Move from brute-force thinking to an efficient approach using array strategy.

The Problem

Problem Statement

Given an array of strings names of size n. You will create n folders in your file system such that, at the i^th minute, you will create a folder with the name names[i].

Since two files cannot have the same name, if you enter a folder name that was previously used, the system will have a suffix addition to its name in the form of (k), where, k is the smallest positive integer such that the obtained name remains unique.

Return an array of strings of length n where ans[i] is the actual name the system will assign to the i^th folder when you create it.

Example 1:

Input: names = ["pes","fifa","gta","pes(2019)"]
Output: ["pes","fifa","gta","pes(2019)"]
Explanation: Let's see how the file system creates folder names:
"pes" --> not assigned before, remains "pes"
"fifa" --> not assigned before, remains "fifa"
"gta" --> not assigned before, remains "gta"
"pes(2019)" --> not assigned before, remains "pes(2019)"

Example 2:

Input: names = ["gta","gta(1)","gta","avalon"]
Output: ["gta","gta(1)","gta(2)","avalon"]
Explanation: Let's see how the file system creates folder names:
"gta" --> not assigned before, remains "gta"
"gta(1)" --> not assigned before, remains "gta(1)"
"gta" --> the name is reserved, system adds (k), since "gta(1)" is also reserved, systems put k = 2. it becomes "gta(2)"
"avalon" --> not assigned before, remains "avalon"

Example 3:

Input: names = ["onepiece","onepiece(1)","onepiece(2)","onepiece(3)","onepiece"]
Output: ["onepiece","onepiece(1)","onepiece(2)","onepiece(3)","onepiece(4)"]
Explanation: When the last folder is created, the smallest positive valid k is 4, and it becomes "onepiece(4)".

Constraints:

1 <= names.length <= 5 * 10⁴
1 <= names[i].length <= 20
names[i] consists of lowercase English letters, digits, and/or round brackets.

Step 01

Brute Force Baseline

Problem summary: Given an array of strings names of size n.

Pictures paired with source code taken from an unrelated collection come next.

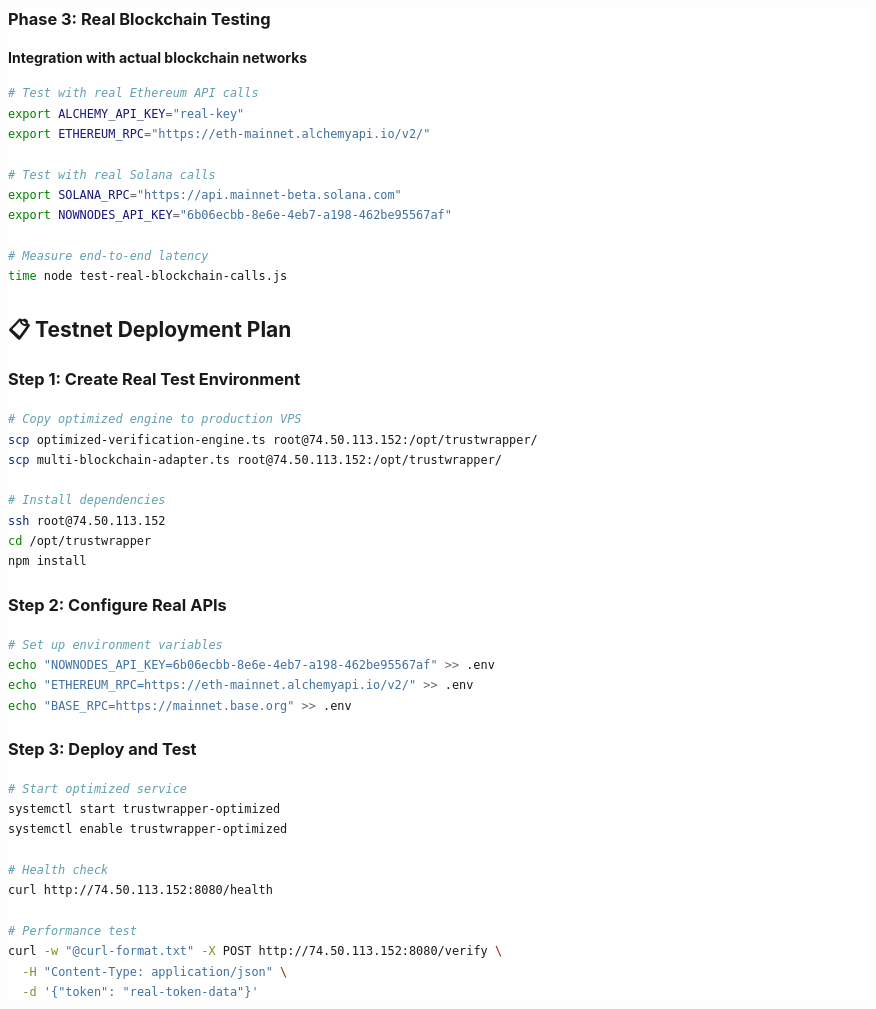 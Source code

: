 
### **Phase 3: Real Blockchain Testing**
**Integration with actual blockchain networks**

```bash
# Test with real Ethereum API calls
export ALCHEMY_API_KEY="real-key"
export ETHEREUM_RPC="https://eth-mainnet.alchemyapi.io/v2/"

# Test with real Solana calls
export SOLANA_RPC="https://api.mainnet-beta.solana.com"
export NOWNODES_API_KEY="6b06ecbb-8e6e-4eb7-a198-462be95567af"

# Measure end-to-end latency
time node test-real-blockchain-calls.js
```

## 📋 Testnet Deployment Plan

### **Step 1: Create Real Test Environment**
```bash
# Copy optimized engine to production VPS
scp optimized-verification-engine.ts root@74.50.113.152:/opt/trustwrapper/
scp multi-blockchain-adapter.ts root@74.50.113.152:/opt/trustwrapper/

# Install dependencies
ssh root@74.50.113.152
cd /opt/trustwrapper
npm install
```

### **Step 2: Configure Real APIs**
```bash
# Set up environment variables
echo "NOWNODES_API_KEY=6b06ecbb-8e6e-4eb7-a198-462be95567af" >> .env
echo "ETHEREUM_RPC=https://eth-mainnet.alchemyapi.io/v2/" >> .env
echo "BASE_RPC=https://mainnet.base.org" >> .env
```

### **Step 3: Deploy and Test**
```bash
# Start optimized service
systemctl start trustwrapper-optimized
systemctl enable trustwrapper-optimized

# Health check
curl http://74.50.113.152:8080/health

# Performance test
curl -w "@curl-format.txt" -X POST http://74.50.113.152:8080/verify \
  -H "Content-Type: application/json" \
  -d '{"token": "real-token-data"}'
```
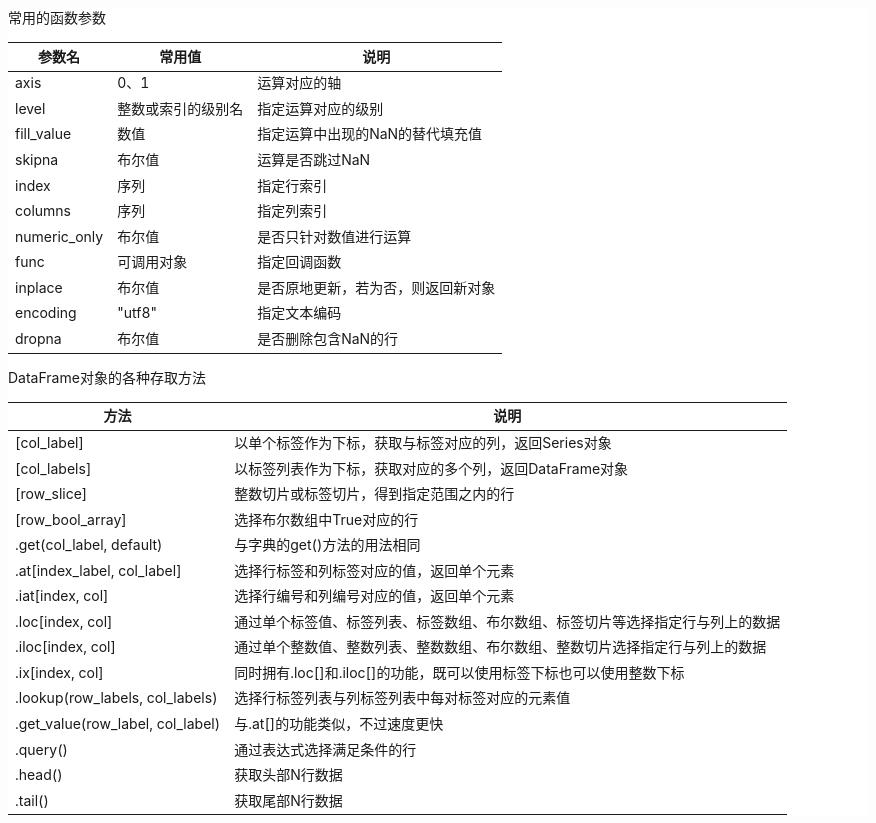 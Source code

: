常用的函数参数

| 参数名          | 常用值       | 说明                |
| ------------ | --------- | ----------------- |
| axis         | 0、1       | 运算对应的轴            |
| level        | 整数或索引的级别名 | 指定运算对应的级别         |
| fill_value   | 数值        | 指定运算中出现的NaN的替代填充值 |
| skipna       | 布尔值       | 运算是否跳过NaN         |
| index        | 序列        | 指定行索引             |
| columns      | 序列        | 指定列索引             |
| numeric_only | 布尔值       | 是否只针对数值进行运算       |
| func         | 可调用对象     | 指定回调函数            |
| inplace      | 布尔值       | 是否原地更新，若为否，则返回新对象 |
| encoding     | "utf8"    | 指定文本编码            |
| dropna       | 布尔值       | 是否删除包含NaN的行       |

DataFrame对象的各种存取方法

| 方法                               | 说明                                       |
| -------------------------------- | ---------------------------------------- |
| [col_label]                      | 以单个标签作为下标，获取与标签对应的列，返回Series对象           |
| [col_labels]                     | 以标签列表作为下标，获取对应的多个列，返回DataFrame对象         |
| [row_slice]                      | 整数切片或标签切片，得到指定范围之内的行                     |
| [row_bool_array]                 | 选择布尔数组中True对应的行                          |
| .get(col_label, default)         | 与字典的get()方法的用法相同                         |
| .at[index_label, col_label]      | 选择行标签和列标签对应的值，返回单个元素                     |
| .iat[index, col]                 | 选择行编号和列编号对应的值，返回单个元素                     |
| .loc[index, col]                 | 通过单个标签值、标签列表、标签数组、布尔数组、标签切片等选择指定行与列上的数据  |
| .iloc[index, col]                | 通过单个整数值、整数列表、整数数组、布尔数组、整数切片选择指定行与列上的数据   |
| .ix[index, col]                  | 同时拥有.loc[]和.iloc[]的功能，既可以使用标签下标也可以使用整数下标 |
| .lookup(row_labels, col_labels)  | 选择行标签列表与列标签列表中每对标签对应的元素值                 |
| .get_value(row_label, col_label) | 与.at[]的功能类似，不过速度更快                       |
| .query()                         | 通过表达式选择满足条件的行                            |
| .head()                          | 获取头部N行数据                                 |
| .tail()                          | 获取尾部N行数据                                 |
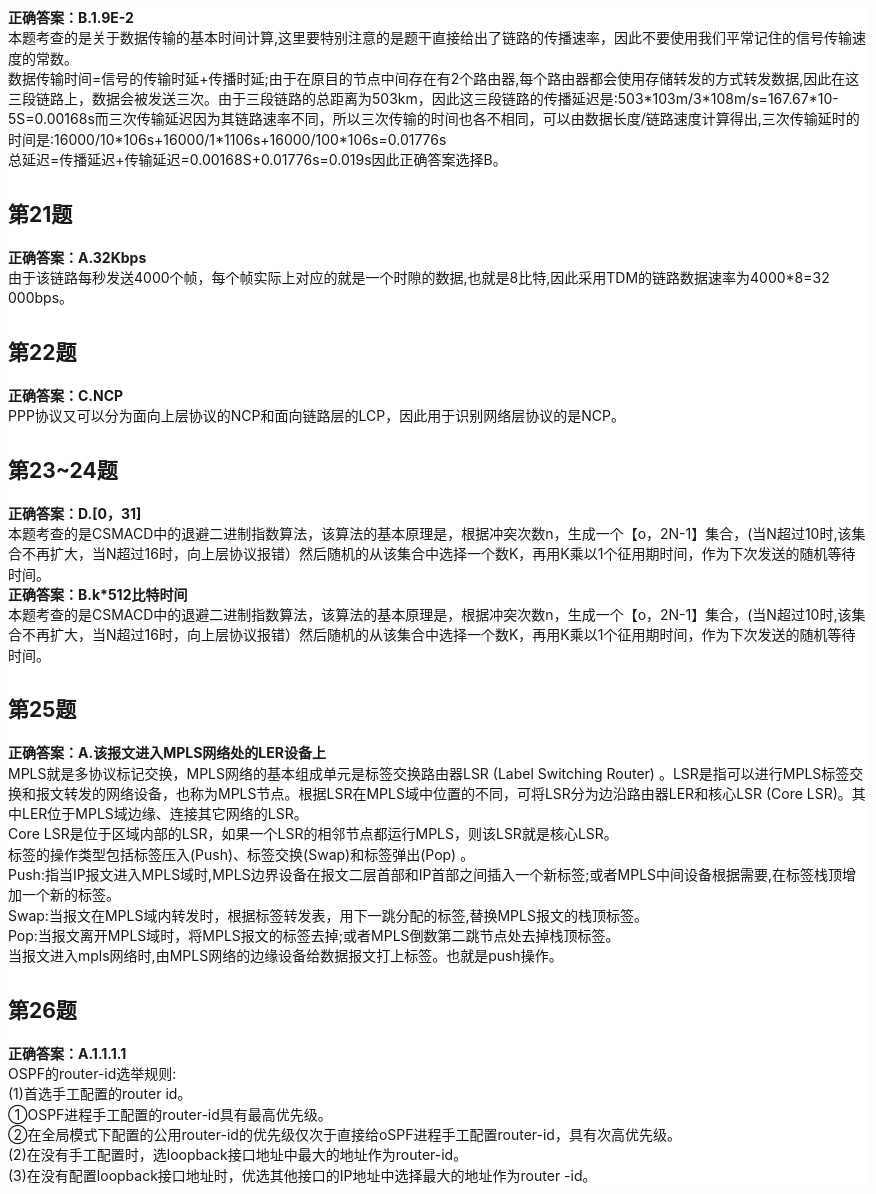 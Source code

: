 **正确答案：B.1.9E-2**  
本题考查的是关于数据传输的基本时间计算,这里要特别注意的是题干直接给出了链路的传播速率，因此不要使用我们平常记住的信号传输速度的常数。  
数据传输时间=信号的传输时延+传播时延;由于在原目的节点中间存在有2个路由器,每个路由器都会使用存储转发的方式转发数据,因此在这三段链路上，数据会被发送三次。由于三段链路的总距离为503km，因此这三段链路的传播延迟是:503\*103m/3\*108m/s=167.67\*10-5S=0.00168s而三次传输延迟因为其链路速率不同，所以三次传输的时间也各不相同，可以由数据长度/链路速度计算得出,三次传输延时的时间是:16000/10\*106s+16000/1\*1106s+16000/100\*106s=0.01776s  
总延迟=传播延迟+传输延迟=0.00168S+0.01776s=0.019s因此正确答案选择B。  


## 第21题 ##

**正确答案：A.32Kbps**  
由于该链路每秒发送4000个帧，每个帧实际上对应的就是一个时隙的数据,也就是8比特,因此采用TDM的链路数据速率为4000\*8=32 000bps。  


## 第22题 ##

**正确答案：C.NCP**  
PPP协议又可以分为面向上层协议的NCP和面向链路层的LCP，因此用于识别网络层协议的是NCP。  


## 第23~24题 ##

**正确答案：D.\[0，31\]**  
本题考查的是CSMACD中的退避二进制指数算法，该算法的基本原理是，根据冲突次数n，生成一个【o，2N-1】集合，(当N超过10时,该集合不再扩大，当N超过16时，向上层协议报错）然后随机的从该集合中选择一个数K，再用K乘以1个征用期时间，作为下次发送的随机等待时间。  
**正确答案：B.k\*512比特时间**  
本题考查的是CSMACD中的退避二进制指数算法，该算法的基本原理是，根据冲突次数n，生成一个【o，2N-1】集合，(当N超过10时,该集合不再扩大，当N超过16时，向上层协议报错）然后随机的从该集合中选择一个数K，再用K乘以1个征用期时间，作为下次发送的随机等待时间。  


## 第25题 ##

**正确答案：A.该报文进入MPLS网络处的LER设备上**  
MPLS就是多协议标记交换，MPLS网络的基本组成单元是标签交换路由器LSR (Label Switching Router) 。LSR是指可以进行MPLS标签交换和报文转发的网络设备，也称为MPLS节点。根据LSR在MPLS域中位置的不同，可将LSR分为边沿路由器LER和核心LSR (Core LSR)。其中LER位于MPLS域边缘、连接其它网络的LSR。  
Core LSR是位于区域内部的LSR，如果一个LSR的相邻节点都运行MPLS，则该LSR就是核心LSR。  
标签的操作类型包括标签压入(Push)、标签交换(Swap)和标签弹出(Pop) 。  
Push:指当IP报文进入MPLS域时,MPLS边界设备在报文二层首部和IP首部之间插入一个新标签;或者MPLS中间设备根据需要,在标签栈顶增加一个新的标签。  
Swap:当报文在MPLS域内转发时，根据标签转发表，用下一跳分配的标签,替换MPLS报文的栈顶标签。  
Pop:当报文离开MPLS域时，将MPLS报文的标签去掉;或者MPLS倒数第二跳节点处去掉栈顶标签。  
当报文进入mpls网络时,由MPLS网络的边缘设备给数据报文打上标签。也就是push操作。  


## 第26题 ##

**正确答案：A.1.1.1.1**  
OSPF的router-id选举规则:  
(1)首选手工配置的router id。  
①OSPF进程手工配置的router-id具有最高优先级。  
②在全局模式下配置的公用router-id的优先级仅次于直接给oSPF进程手工配置router-id，具有次高优先级。  
(2)在没有手工配置时，选loopback接口地址中最大的地址作为router-id。  
(3)在没有配置loopback接口地址时，优选其他接口的IP地址中选择最大的地址作为router -id。  


[9804ecbfc34b4779a15b67a361b35de7.jpg]: https://www.xkxxkx.cn/file/exam/software/网络规划设计师/综合知识/第29题/9804ecbfc34b4779a15b67a361b35de7.jpg
[c0bf4ab92bae44f3a3f1e26a6c8ea73e.png]: https://www.xkxxkx.cn/file/exam/software/网络规划设计师/综合知识/第34题/c0bf4ab92bae44f3a3f1e26a6c8ea73e.png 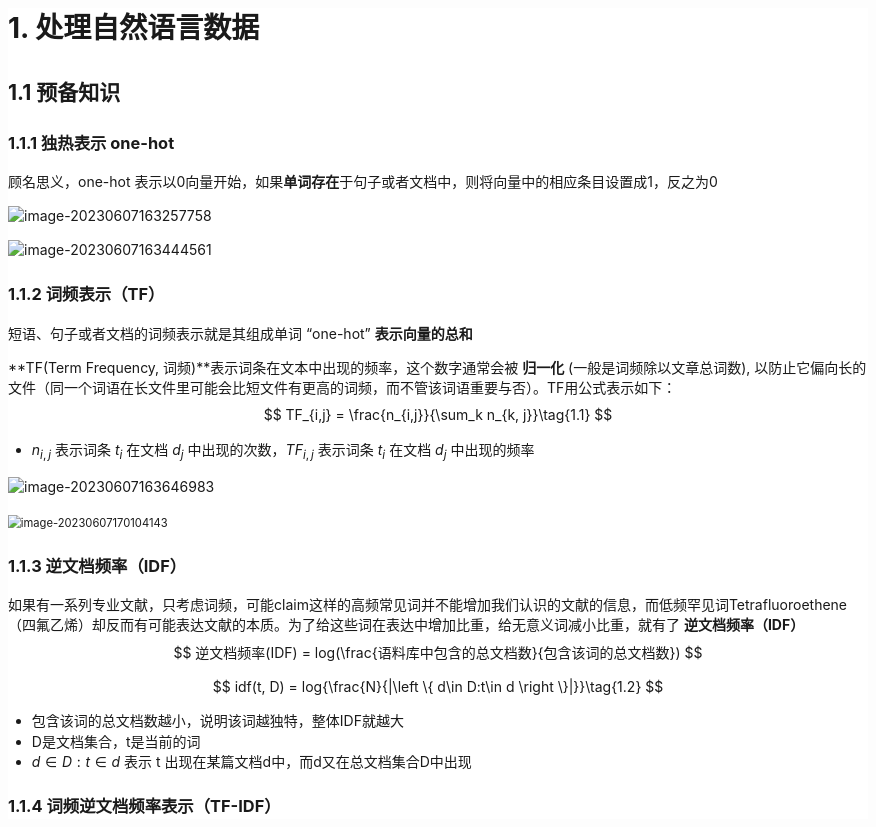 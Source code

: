 # 1. 处理自然语言数据

## 1.1 预备知识

### 1.1.1 独热表示 one-hot

顾名思义，one-hot 表示以0向量开始，如果**单词存在**于句子或者文档中，则将向量中的相应条目设置成1，反之为0

![image-20230607163257758](https://bucket-zly.oss-cn-beijing.aliyuncs.com/img/Typora/202306071632801.png)

![image-20230607163444561](https://bucket-zly.oss-cn-beijing.aliyuncs.com/img/Typora/202306071634601.png)

 

### 1.1.2 词频表示（TF）

短语、句子或者文档的词频表示就是其组成单词 “one-hot” **表示向量的总和** 

**TF(Term Frequency, 词频)**表示词条在文本中出现的频率，这个数字通常会被 **归一化** (一般是词频除以文章总词数), 以防止它偏向长的文件（同一个词语在长文件里可能会比短文件有更高的词频，而不管该词语重要与否）。TF用公式表示如下：
$$
TF_{i,j} = \frac{n_{i,j}}{\sum_k n_{k, j}}\tag{1.1}
$$

- $n_{i,j}$ 表示词条 $t_i$ 在文档 $d_j$ 中出现的次数，$TF_{i,j}$ 表示词条 $t_i$ 在文档 $d_j$ 中出现的频率

  

![image-20230607163646983](https://bucket-zly.oss-cn-beijing.aliyuncs.com/img/Typora/202306071636015.png)

<img src="https://bucket-zly.oss-cn-beijing.aliyuncs.com/img/Typora/202306071701186.png" alt="image-20230607170104143" style="zoom:80%;" />



### 1.1.3 逆文档频率（IDF）

如果有一系列专业文献，只考虑词频，可能claim这样的高频常见词并不能增加我们认识的文献的信息，而低频罕见词Tetrafluoroethene（四氟乙烯）却反而有可能表达文献的本质。为了给这些词在表达中增加比重，给无意义词减小比重，就有了 **逆文档频率（IDF）**
$$
逆文档频率(IDF) = log(\frac{语料库中包含的总文档数}{包含该词的总文档数})
$$

$$
idf(t, D) = log{\frac{N}{|\left \{ d\in D:t\in d \right \}|}}\tag{1.2}
$$

- 包含该词的总文档数越小，说明该词越独特，整体IDF就越大
- D是文档集合，t是当前的词
- $d\in D:t \in d$ 表示 t 出现在某篇文档d中，而d又在总文档集合D中出现



### 1.1.4 词频逆文档频率表示（TF-IDF）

You will create n folders in your file system such that, at the ith minute, you will create a folder with the name names[i]. Since two files cannot have the same name, if you enter a folder name that was previously used, the system will have a suffix addition to its name in the form of (k), where, k is the smallest positive integer such that the obtained name remains unique. Return an array of strings of length n where ans[i] is the actual name the system will assign to the ith folder when you create it.

Baseline thinking

Start with the most direct exhaustive search. That gives a correctness anchor before optimizing.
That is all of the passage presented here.